Hypothesis: Extracorporeal removal of CO2 can treat hypercapnia and respiratory acidosis, which allows application of lung protective ventilation. This downgrading of mechanical ventilation promotes better and more quickly lung recovery. Aim: The aim of the study is to treat respiratory acidosis and to reduce plateau pressures by using an extracorporeal removal of CO2 (ECCO2-R). This prospective study will include 10 patients with an Acute Respiratory Distress Syndrome (ARDS). ARDS is an inflammatory response in the lungs, the onset is acute with pulmonary oedema and shows bilateral densities on chest radiography. The take up of oxygen and the loss of CO2 in the lungs are difficult. Moreover the patient's blood can become acidic due to too much CO2. To promote a better gas-exchange, the patient with ARDS will be mechanically ventilated. This can be aggressive and harmful for the lungs. With the use of an extra-corporeal CO2-remover, CO2 can be removed so that the mechanical ventilation setting will be less aggressive and will decrease lesions in the lung. The veno-venous extracorporeal CO2-remover pumps blood from a vein via a catheter through an oxygenator (gas exchanger that adds oxygen to the blood and extracts carbon dioxide from the blood) and back into a vein.
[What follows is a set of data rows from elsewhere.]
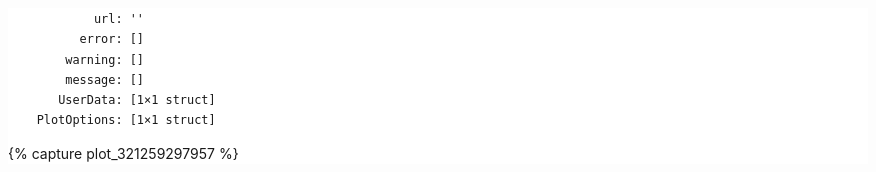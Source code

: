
 ```
            url: ''
          error: []
        warning: []
        message: []
       UserData: [1×1 struct]
    PlotOptions: [1×1 struct]
```
{% capture plot_321259297957 %}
The investigators will use a standard dialysis catheter that will be put in a large vein. To prevent clotting of the system, the patient will receive heparin. In the study the investigators will work in periods of two hours, the situation before and after carbon dioxide removal will be compared. With this study the investigators want to prove that the CO2 in the blood decreases with at least 20 % with the use of the extracorporeal CO2 remover. More over the investigators want to prove that lower mechanical ventilation settings (thanks to CO2-removal by the ECCO2-R) will produce fewer lesions to the lungs.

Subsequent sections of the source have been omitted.